Cultivating Our Leadership of the Future

0
3192

Over the last few weeks I have had the pleasure of engaging with a great variety of senior business leaders from a range of organisations, and I have been struck by the consistency of the challenge facing them regardless of their sector and company size.

Today’s leaders are holding an increasing tension. This tension is, on the one hand, caught in the reality of today, with the pressing need to quickly react to increasing volatility, disruptive innovations, changing expectations, system shocks, and more.

It’s a challenge just to keep our heads above water in these business climes, and yet on the other hand, this tension is also about tomorrow’s reality – not some distant future but in 3-5 years from now – with an increasingly recognition that the ‘new norm’ of our future is unceasing transformation and increasingly volatility.  And so today’s leadership challenge is framed by the inquiry, ‘How do we keep our head above water today while we begin to radically redesign for resilience, so that we don’t just survive but actually thrive in the times ahead?’

This new set of business challenges requires a new set of leadership skills, as well as an overhaul of our approaches to organisational learning and development. To not just survive but thrive in this new norm of business requires our leaders to deepen their personal and organisational capacity to sense into the emerging field of future possibilities and attune to the synchronicities amid these complexities. Those organisations and leaders that hold-on ever-tighter to out-dated managerial mind-sets rooted in separation, control and power-based hierarchy will be yesterday’s news.
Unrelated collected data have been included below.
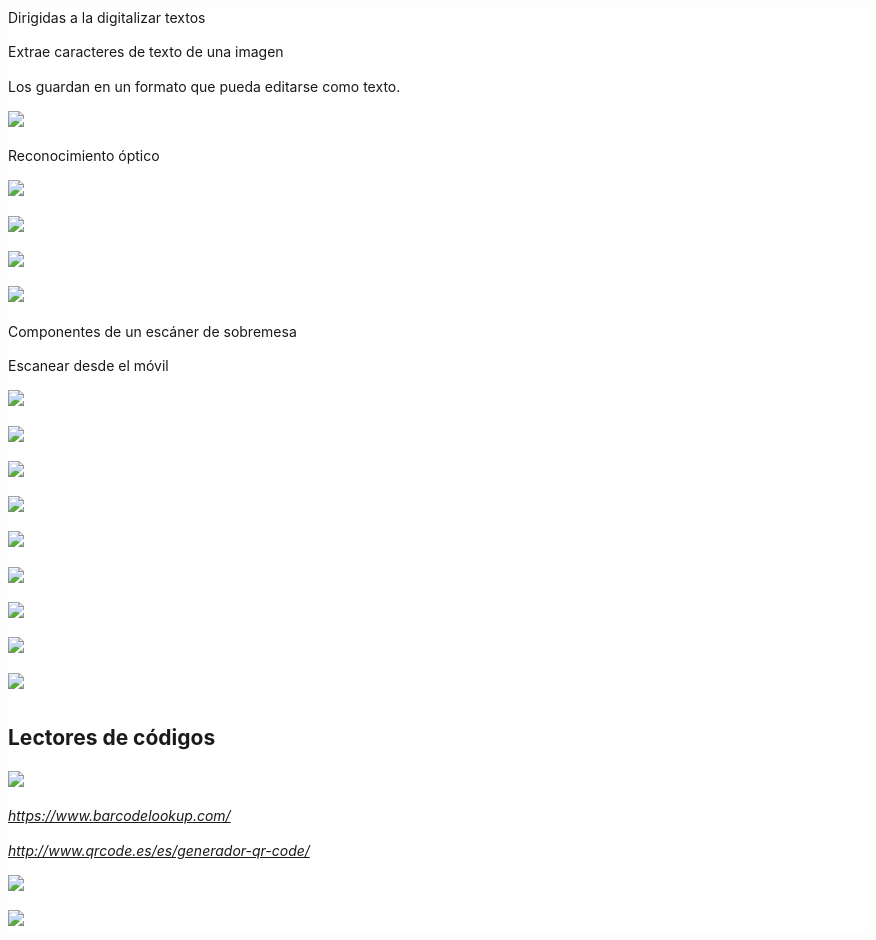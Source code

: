 Dirigidas a la digitalizar textos

Extrae caracteres de texto de una imagen

Los guardan en un formato que pueda editarse como texto\.

![](img%5CUD%2010%20-%20Perif%C3%A9ricos%20%28tema%20completo%2953.png)

Reconocimiento óptico

![](img%5CUD%2010%20-%20Perif%C3%A9ricos%20%28tema%20completo%2954.png)

![](img%5CUD%2010%20-%20Perif%C3%A9ricos%20%28tema%20completo%2955.png)

![](img%5CUD%2010%20-%20Perif%C3%A9ricos%20%28tema%20completo%2956.png)

![](img%5CUD%2010%20-%20Perif%C3%A9ricos%20%28tema%20completo%2957.png)

Componentes de un escáner de sobremesa

Escanear desde el móvil

![](img%5CUD%2010%20-%20Perif%C3%A9ricos%20%28tema%20completo%2958.png)

![](img%5CUD%2010%20-%20Perif%C3%A9ricos%20%28tema%20completo%2959.png)

![](img%5CUD%2010%20-%20Perif%C3%A9ricos%20%28tema%20completo%2960.png)

![](img%5CUD%2010%20-%20Perif%C3%A9ricos%20%28tema%20completo%2961.jpg)

![](img%5CUD%2010%20-%20Perif%C3%A9ricos%20%28tema%20completo%2962.png)

![](img%5CUD%2010%20-%20Perif%C3%A9ricos%20%28tema%20completo%2963.png)

![](img%5CUD%2010%20-%20Perif%C3%A9ricos%20%28tema%20completo%2964.png)

![](img%5CUD%2010%20-%20Perif%C3%A9ricos%20%28tema%20completo%2965.png)

![](img%5CUD%2010%20-%20Perif%C3%A9ricos%20%28tema%20completo%2966.png)

## Lectores de códigos

![](img%5CUD%2010%20-%20Perif%C3%A9ricos%20%28tema%20completo%2967.png)

_[https://www\.barcodelookup\.com/](https://www.barcodelookup.com/)_

_[http://www\.qrcode\.es/es/generador\-qr\-code/](http://www.qrcode.es/es/generador-qr-code/)_

![](img%5CUD%2010%20-%20Perif%C3%A9ricos%20%28tema%20completo%2968.png)

![](img%5CUD%2010%20-%20Perif%C3%A9ricos%20%28tema%20completo%2969.png)

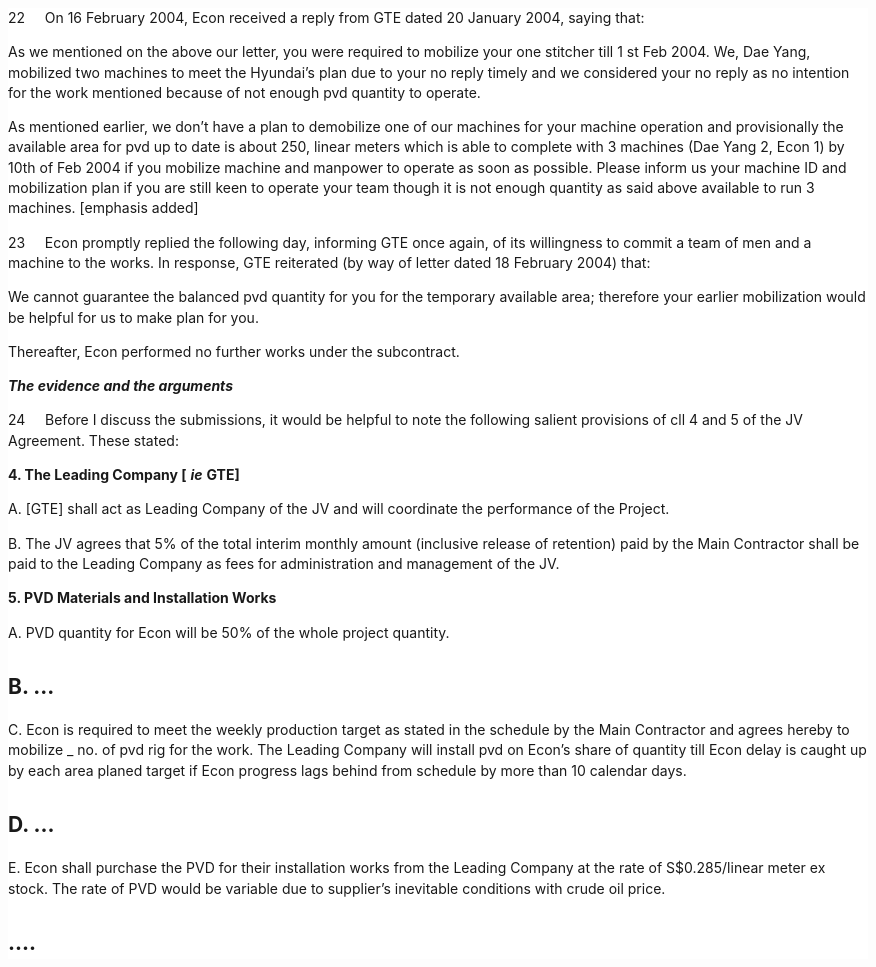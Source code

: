 22     On 16 February 2004, Econ received a reply from GTE dated 20 January 2004, saying that: 

 As we mentioned on the above our letter, you were required to mobilize your one stitcher till 1 st Feb 2004. We, Dae Yang, mobilized two machines to meet the Hyundai’s plan due to your no reply timely and we considered your no reply as no intention for the work mentioned because of not enough pvd quantity to operate. 

 As mentioned earlier, we don’t have a plan to demobilize one of our machines for your machine operation and provisionally the available area for pvd up to date is about 250, linear meters which is able to complete with 3 machines (Dae Yang 2, Econ 1) by 10th of Feb 2004 if you mobilize machine and manpower to operate as soon as possible. Please inform us your machine ID and mobilization plan if you are still keen to operate your team though it is not enough quantity as said above available to run 3 machines. [emphasis added] 

23     Econ promptly replied the following day, informing GTE once again, of its willingness to commit a team of men and a machine to the works. In response, GTE reiterated (by way of letter dated 18 February 2004) that: 

 We cannot guarantee the balanced pvd quantity for you for the temporary available area; therefore your earlier mobilization would be helpful for us to make plan for you. 

Thereafter, Econ performed no further works under the subcontract. 

**_The evidence and the arguments_** 

24     Before I discuss the submissions, it would be helpful to note the following salient provisions of cll 4 and 5 of the JV Agreement. These stated: 

**4. The Leading Company [** **_ie_** **GTE]** 

 A. [GTE] shall act as Leading Company of the JV and will coordinate the performance of the Project. 


 B. The JV agrees that 5% of the total interim monthly amount (inclusive release of retention) paid by the Main Contractor shall be paid to the Leading Company as fees for administration and management of the JV. 

**5. PVD Materials and Installation Works** 

 A. PVD quantity for Econ will be 50% of the whole project quantity. 

## B. ... 

 C. Econ is required to meet the weekly production target as stated in the schedule by the Main Contractor and agrees hereby to mobilize _ no. of pvd rig for the work. The Leading Company will install pvd on Econ’s share of quantity till Econ delay is caught up by each area planed target if Econ progress lags behind from schedule by more than 10 calendar days. 

## D. ... 

 E. Econ shall purchase the PVD for their installation works from the Leading Company at the rate of S$0.285/linear meter ex stock. The rate of PVD would be variable due to supplier’s inevitable conditions with crude oil price. 

## ....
So how do our leaders equip themselves appropriately amid this increasingly challenging landscape?

The good news is, the insights we need for our pressing challenges, lie all around and with us if we so choose to look. In opening up to more of who we naturally are, and also in opening up to how life really is (beyond the habituations, acculturations and control-based frames of yesterday’s logic) we allow a deeper perspective to form within us.  We learn how to reframe our meeting conventions, our strategic intent and our day-to-day interactions from a linear, control-based, mechanistic frame to a regenerative living-systems approach that embraces our humanity and our sense of place and purpose within this more-than-human world.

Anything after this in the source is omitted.